EXERCISE OBJECTIVE: An exact copy of all entries is the expected answer.

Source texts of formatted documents
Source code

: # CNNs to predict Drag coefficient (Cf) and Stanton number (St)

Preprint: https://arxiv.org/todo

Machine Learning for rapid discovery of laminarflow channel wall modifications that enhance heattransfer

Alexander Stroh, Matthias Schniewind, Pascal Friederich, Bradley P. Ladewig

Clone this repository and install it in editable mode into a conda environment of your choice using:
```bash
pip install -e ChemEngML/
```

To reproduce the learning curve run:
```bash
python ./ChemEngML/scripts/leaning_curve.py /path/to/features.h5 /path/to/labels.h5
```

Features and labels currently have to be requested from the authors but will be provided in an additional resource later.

EXERCISE SOLUTION:
Source code

: # CNNs to predict Drag coefficient (Cf) and Stanton number (St)

Preprint: https://arxiv.org/todo

Machine Learning for rapid discovery of laminarflow channel wall modifications that enhance heattransfer

Alexander Stroh, Matthias Schniewind, Pascal Friederich, Bradley P. Ladewig

Clone this repository and install it in editable mode into a conda environment of your choice using:
```bash
pip install -e ChemEngML/
```

To reproduce the learning curve run:
```bash
python ./ChemEngML/scripts/leaning_curve.py /path/to/features.h5 /path/to/labels.h5
```

Features and labels currently have to be requested from the authors but will be provided in an additional resource later.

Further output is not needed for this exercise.